保険を選ぶ際のポイント What to consider when choosing health insurance

 カンボジアの医療費は先進国に比べて割安である。しかし、社会保険や国民健康保険がある日本と違い、医療費は100%本人の負担となるため、海外旅行保険の存在は大きい。また、普通の海外旅行保険には歯科治療が付帯されているものは少ないが、一部の民間保険や欧米系の保険にはカバーされているものがあり、日本の国民健康保険の加入者であれば海外治療でも保険の一部金還付を申請できる。なお、還付申請の際には、申請書・領収書・診断書(診療内容明細書)が必要となるので忘れずに取得しなければならない。

カンボジアでかかりやすい病気 Staying Healthy in Cambodia

 当地では日本とは違う環境であることを踏まえた健康管理が必要になる。蚊などに媒介されるウイルスや感染症、細菌・寄生虫による急性胃腸炎や生水にも注意が必要である。ケン・クリニックの奥澤医師は、「患者様で一番多いのは風邪です。腸炎、食あたりが続いて、季節によってデング熱やインフルエンザも多いです。蚊だけでなく、ダニ・シラミ・アリなどの虫刺されで来院する方もいらっしゃいます。結核にも注意が必要です。日本では隔離が必要な方でも普通に出歩いていたりしますので。病気以外では、ひったくりや交通事故による傷・骨折・捻挫なども多いです。」と語っている。

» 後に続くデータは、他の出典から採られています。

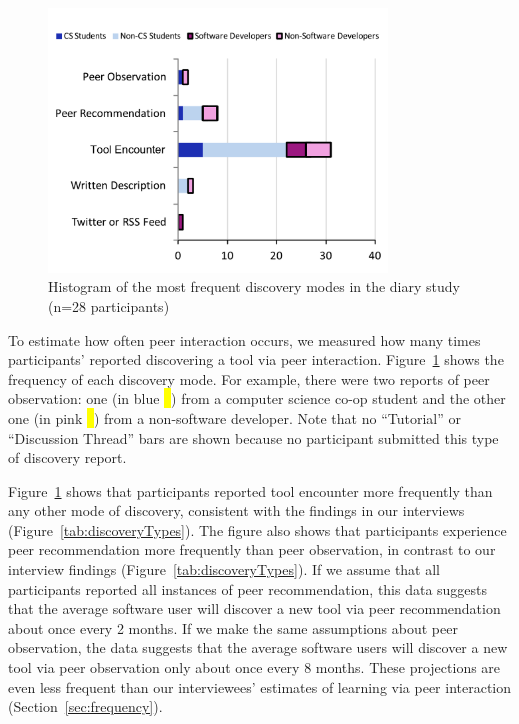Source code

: \documentclass[smallextended]{svjour3}
\newcommand\discpush{peer recommendation\xspace}
\newcommand\discpull{peer observation\xspace}
\begin{document}
 \begin{figure}[t]
 	\centering
 	\begin{center}
 	\includegraphics[width=90mm]{freq}
 	\end{center}
 	\vspace{-5 mm} 
 	\caption{Histogram of the most frequent discovery modes in the diary study (n=28 participants)
	}\label{fig:freq}
\end{figure}





\noindent
To estimate how often peer interaction occurs, we measured how many
times participants' reported discovering a tool via peer interaction.
Figure~\ref{fig:freq} shows the frequency of each discovery mode.
For example, there were two reports of peer observation: one (in blue \hl{~}) 
from a computer science co-op student and the other one (in pink \hl{~}) from a non-software developer.
Note that no ``Tutorial'' or ``Discussion Thread'' bars are shown 
because no participant submitted this type of discovery report. 

Figure~\ref{fig:freq} shows that participants reported tool encounter more frequently than any other mode of discovery, 
consistent with the findings in our interviews (Figure~\ref{tab:discoveryTypes}). 
The figure also shows that participants experience \discpush more frequently than \discpull,
in contrast to our interview findings (Figure~\ref{tab:discoveryTypes}). 
If we assume that all participants reported all instances of peer recommendation,
this data suggests that the average software user will discover a new tool via 
peer recommendation about once every 2 months. %
If we make the same assumptions about peer observation,
the data suggests that the average software users will discover a new tool
via peer observation only about once every 8 months.
These projections are even less frequent than our interviewees' estimates of 
learning via peer interaction (Section~\ref{sec:frequency}).
\end{document}
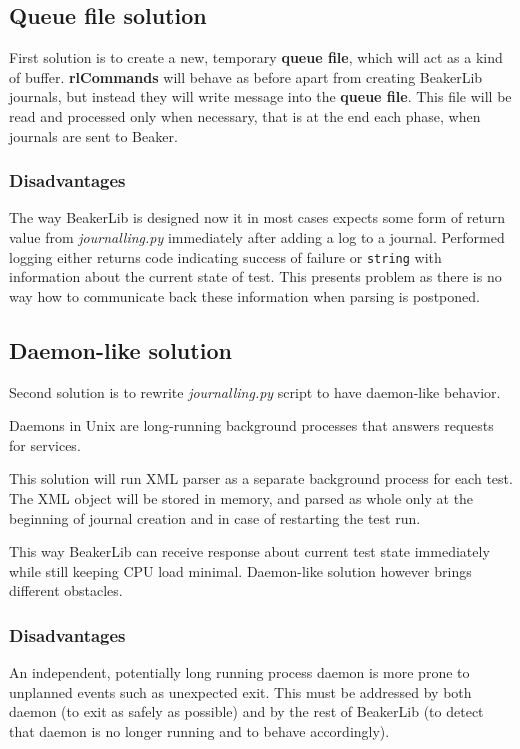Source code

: \subsection{Queue file solution}
First solution is to create a new, temporary \textbf{queue file}, which will act as a kind of buffer. \mbox{\textbf{rlCommands}} will behave as before apart from creating BeakerLib journals, but instead they will write message into the \textbf{queue file}. This file will be read and processed only when necessary, that is at the end each phase, when journals are sent to Beaker.

\subsubsection{Disadvantages}
The way BeakerLib is designed now it in most cases expects some form of return value from \textit{journalling.py} immediately after adding a log to a journal. Performed logging either returns code indicating success of failure or \texttt{string} with information about the current state of test. This presents problem as there is no way how to communicate back these information when parsing is postponed. 

\subsection{Daemon-like solution}
Second solution is to rewrite \textit{journalling.py} script to have daemon-like behavior. 

Daemons in Unix are long-running background processes that answers requests for services\cite{daemon_explanation}.

This solution will run XML parser as a separate background process for each test. The XML object will be stored in memory, and parsed as whole only at the beginning of journal creation and in case of restarting the test run.  

This way BeakerLib can receive response about current test state immediately while still keeping CPU load minimal. Daemon-like solution however brings different obstacles.

\subsubsection{Disadvantages}
An independent, potentially long running process daemon is more prone to unplanned events such as unexpected exit. This must be addressed by both daemon (to exit as safely as possible)  and by the rest of BeakerLib (to detect that daemon is no longer running and to behave accordingly). 

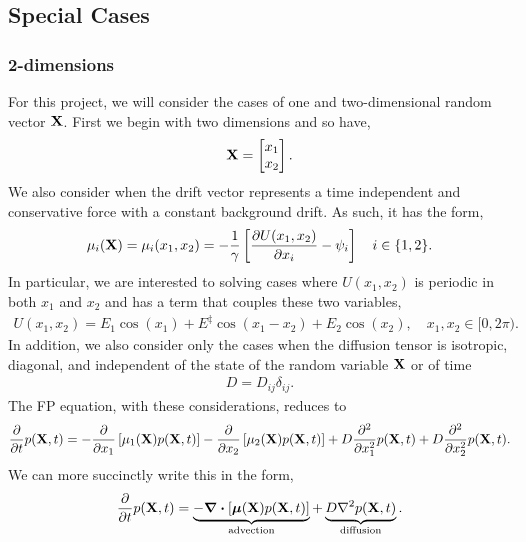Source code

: \documentclass[12pt]{article}
\begin{document}
\subsection{Special Cases}

\subsubsection{2-dimensions}
For this project, we will consider the cases of one and two-dimensional random vector $\vb{X}$. First we begin with two dimensions and so have,
\begin{align}
    \vb{X} = 
    \begin{bmatrix}
        x_{1} \\ x_{2}
    \end{bmatrix}.
\end{align}
We also consider when the drift vector represents a time independent and conservative force with a constant background drift. As such, it has the form, 
\begin{align}
    \mu_{i}(\vb{X}) = \mu_{i}(x_{1},x_{2})= -\dfrac{1}{\gamma}\left[\pdv{U(x_{1},x_{2})}{x_{i}} - \psi_{i}\right]\quad i\in\{1,2\}.
\end{align}
In particular, we are interested to solving cases where $U(x_{1},x_{2})$ is periodic in both $x_{1}$ and $x_{2}$ and has a term that couples these two variables,
\begin{align}
    U(x_{1},x_{2}) = E_{1}\cos(x_{1}) + E^{\ddagger}\cos(x_{1}-x_{2}) + E_{2}\cos(x_{2}),\quad x_{1}, x_{2} \in [0,2\pi).
\end{align}
In addition, we also consider only the cases when the diffusion tensor is isotropic, diagonal, and independent of the state of the random variable $\vb{X}$ or of time 
\begin{align}
    D = D_{ij}\delta_{ij}.
\end{align}
The FP equation, with these considerations, reduces to 
\begin{align}
    \pdv{t}p(\vb{X},t) = -\pdv{x_{1}}\left[\mu_{1}(\vb{X})p(\vb{X},t)\right] - \pdv{x_{2}}\left[\mu_{2}(\vb{X})p(\vb{X},t)\right] +  
    D\pdv[2]{x_{1}}p(\vb{X},t)+  
    D\pdv[2]{x_{2}}p(\vb{X},t).
\end{align}
We can more succinctly write this in the form,
\begin{align}
    \pdv{t}p(\vb{X},t) = \underbrace{-\div{\left[\bm{\mu}(\vb{X})p(\vb{X},t)\right]}}_{\text{advection}} + \underbrace{D\laplacian{p(\vb{X},t)}}_{\text{diffusion}}.\label{eq:fpe_case}
\end{align}
\end{document}
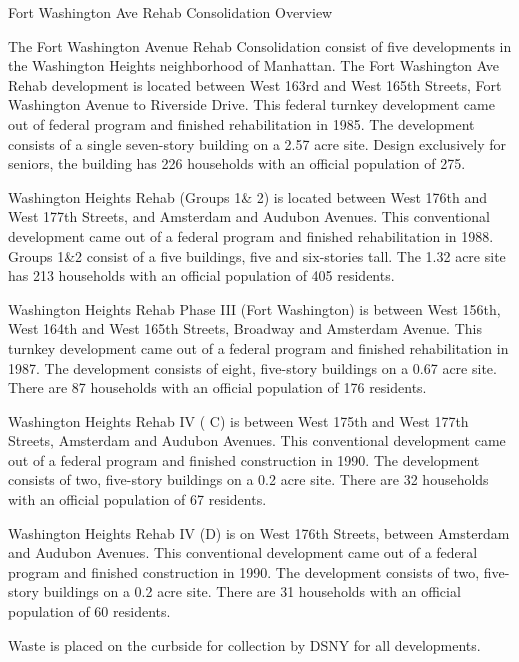Fort Washington Ave Rehab Consolidation Overview

The Fort Washington Avenue Rehab Consolidation consist of five developments in the Washington Heights neighborhood of Manhattan. The Fort Washington Ave Rehab development is located between West 163rd and West 165th Streets, Fort Washington Avenue to Riverside Drive. This federal turnkey development came out of federal program and finished rehabilitation in 1985. The development consists of a single seven-story building on a 2.57 acre site. Design exclusively for seniors, the building has 226 households with an official population of 275.

Washington Heights Rehab (Groups 1& 2) is located between West 176th and West 177th Streets, and Amsterdam and Audubon Avenues. This conventional development came out of a federal program and finished rehabilitation in 1988. Groups 1&2 consist of a five buildings, five and six-stories tall. The 1.32 acre site has 213 households with an official population of 405 residents.

Washington Heights Rehab Phase III (Fort Washington) is between West 156th, West 164th and West 165th Streets, Broadway and Amsterdam Avenue. This turnkey development came out of a federal program and finished rehabilitation in 1987. The development consists of eight, five-story buildings on a 0.67 acre site. There are 87 households with an official population of 176 residents.

Washington Heights Rehab IV ( C) is between West 175th and West 177th Streets, Amsterdam and Audubon Avenues. This conventional development came out of a federal program and finished construction in 1990. The development consists of two, five-story buildings on a 0.2 acre site. There are 32 households with an official population of 67 residents.

Washington Heights Rehab IV (D) is on West 176th Streets, between Amsterdam and Audubon Avenues. This conventional development came out of a federal program and finished construction in 1990. The development consists of two, five-story buildings on a 0.2 acre site. There are 31 households with an official population of 60 residents.

Waste is placed on the curbside for collection by DSNY for all developments.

 また、SICの荒木医師も、「カンボジアではまだ風土病も多く、市内で赤痢、コレラ、食中毒、デング熱なども身近に見かけます」と注意を呼びかけている。

 また、SICの久保伸夫医師は、「経済発展が著しく、建設ラッシュや自動車の急増による大気汚染は深刻です。中国同様にダニ、かび、PM2.5などの呼吸器の汚染物質が室内外問わず多く、気管支喘息などを引き起こす可能性があります」と述べた。